The 2009 Net Position Report shows that New Zealand’s liability of $4816 million as at 31 January 2009 moves to being a projected asset of $243 million, using the Treasury carbon price as at 31 January 2009 of $25.31 per tonne. That is an improvement of $787 million dollars since last year’s projection.

The Net Position Report uses best available information at the time of projection. The figures are produced by the Ministry for Agriculture and Forestry, the Ministry of Economic Development and the Ministry for the Environment. The Ministry for the Environment compiles the report across government.

The exact net position will not be known until 2015 after New Zealand’s national greenhouse gas inventory covering the first commitment period has been internationally reviewed and the review report accepted by the Enforcement Branch of the Compliance Committee of the Kyoto Protocol.

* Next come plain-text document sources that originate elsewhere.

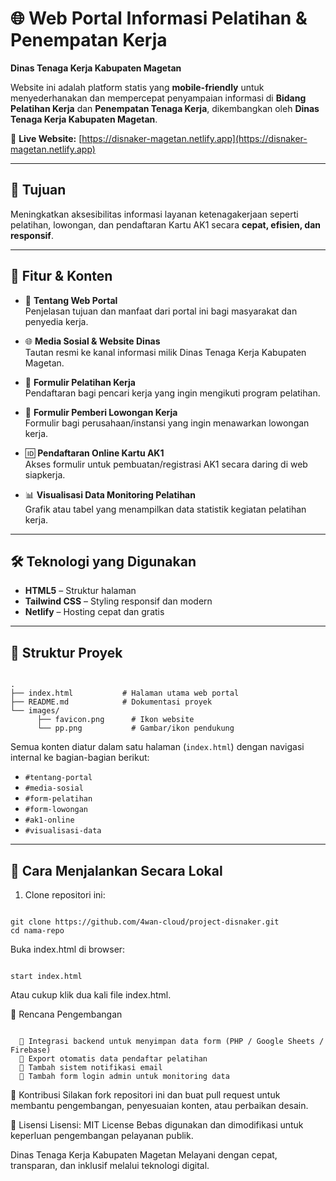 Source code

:# 🌐 Web Portal Informasi Pelatihan & Penempatan Kerja  
**Dinas Tenaga Kerja Kabupaten Magetan**

Website ini adalah platform statis yang **mobile-friendly** untuk menyederhanakan dan mempercepat penyampaian informasi di **Bidang Pelatihan Kerja** dan **Penempatan Tenaga Kerja**, dikembangkan oleh **Dinas Tenaga Kerja Kabupaten Magetan**.

🔗 **Live Website:** [https://disnaker-magetan.netlify.app](https://disnaker-magetan.netlify.app)

---

## 🎯 Tujuan

Meningkatkan aksesibilitas informasi layanan ketenagakerjaan seperti pelatihan, lowongan, dan pendaftaran Kartu AK1 secara **cepat, efisien, dan responsif**.

---

## 🧩 Fitur & Konten

- 📘 **Tentang Web Portal**  
  Penjelasan tujuan dan manfaat dari portal ini bagi masyarakat dan penyedia kerja.

- 🌐 **Media Sosial & Website Dinas**  
  Tautan resmi ke kanal informasi milik Dinas Tenaga Kerja Kabupaten Magetan.

- 📝 **Formulir Pelatihan Kerja**  
  Pendaftaran bagi pencari kerja yang ingin mengikuti program pelatihan.

- 💼 **Formulir Pemberi Lowongan Kerja**  
  Formulir bagi perusahaan/instansi yang ingin menawarkan lowongan kerja.

- 🆔 **Pendaftaran Online Kartu AK1**  
  Akses formulir untuk pembuatan/registrasi AK1 secara daring di web siapkerja.

- 📊 **Visualisasi Data Monitoring Pelatihan**  
  Grafik atau tabel yang menampilkan data statistik kegiatan pelatihan kerja.

---

## 🛠️ Teknologi yang Digunakan

- **HTML5** – Struktur halaman
- **Tailwind CSS** – Styling responsif dan modern
- **Netlify** – Hosting cepat dan gratis

---

## 📁 Struktur Proyek
<pre><code>
.
├── index.html           # Halaman utama web portal
├── README.md            # Dokumentasi proyek
└── images/
      ├── favicon.png      # Ikon website
      └── pp.png           # Gambar/ikon pendukung
</code></pre>

Semua konten diatur dalam satu halaman (`index.html`) dengan navigasi internal ke bagian-bagian berikut:
- `#tentang-portal`
- `#media-sosial`
- `#form-pelatihan`
- `#form-lowongan`
- `#ak1-online`
- `#visualisasi-data`

---

## 🚀 Cara Menjalankan Secara Lokal

1. Clone repositori ini:
<pre><code>
git clone https://github.com/4wan-cloud/project-disnaker.git
cd nama-repo
</code></pre>
Buka index.html di browser:
<pre><code>
start index.html
</code></pre>
Atau cukup klik dua kali file index.html.

🔧 Rencana Pengembangan
<pre><code>
  🚀 Integrasi backend untuk menyimpan data form (PHP / Google Sheets / Firebase)
  🚀 Export otomatis data pendaftar pelatihan
  🚀 Tambah sistem notifikasi email
  🚀 Tambah form login admin untuk monitoring data
</code></pre>  

🤝 Kontribusi
Silakan fork repositori ini dan buat pull request untuk membantu pengembangan, penyesuaian konten, atau perbaikan desain.

📄 Lisensi
Lisensi: MIT License
Bebas digunakan dan dimodifikasi untuk keperluan pengembangan pelayanan publik.

Dinas Tenaga Kerja Kabupaten Magetan
Melayani dengan cepat, transparan, dan inklusif melalui teknologi digital.
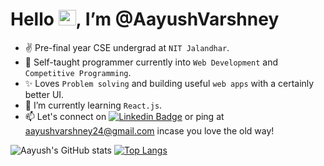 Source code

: <h1> Hello <img src="https://raw.githubusercontent.com/MartinHeinz/MartinHeinz/master/wave.gif" height="25rem" width="28rem">, I’m @AayushVarshney </h1>

- ✌  Pre-final year CSE undergrad at `NIT Jalandhar`.
- 👀 Self-taught programmer currently into `Web Development` and `Competitive Programming`. 
- ✨ Loves `Problem solving` and building useful `web apps` with a certainly better UI.
- 🌱 I’m currently learning `React.js`.
- 📫 Let's connect on [![Linkedin Badge](https://img.shields.io/badge/-aayushvarshney-blue?style=flat-square&logo=Linkedin&logoColor=white&link=https://www.linkedin.com/in/aayushvarshney)](https://www.linkedin.com/in/aayushvarshney) or ping at aayushvarshney24@gmail.com incase you love the old way!


![Aayush's GitHub stats](https://github-readme-stats.vercel.app/api?username=aayushvarshney&layout=compact&theme=default&hide_border=true)
[![Top Langs](https://github-readme-stats.vercel.app/api/top-langs/?username=aayushvarshney&layout=compact&hide_border=true)](https://github.com/aayushvarshney)

<!---
aayushvarshney/aayushvarshney is a ✨ special ✨ repository because its `README.md` (this file) appears on your GitHub profile.
You can click the Preview link to take a look at your changes.
--->
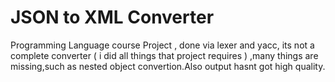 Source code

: # JSON to XML Converter

Programming Language course Project , done via lexer and yacc, its not a complete converter ( i did all things that project requires  ) ,many things are missing,such as nested object convertion.Also output hasnt got high quality.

The Ministry’s Net Position Report (Projected balance of emissions units during the first commitment period of the Kyoto Protocol) is published on its website at It is an overview of emission projections across all industry sectors. Specific emissions data for each sector are reported by the agency responsible and included as appendices to the Ministry for the Environment report. Detailed questions on each sector should be answered by the agency responsible for that sector. For example, energy and industry emissions are available from the Ministry for Economic Development.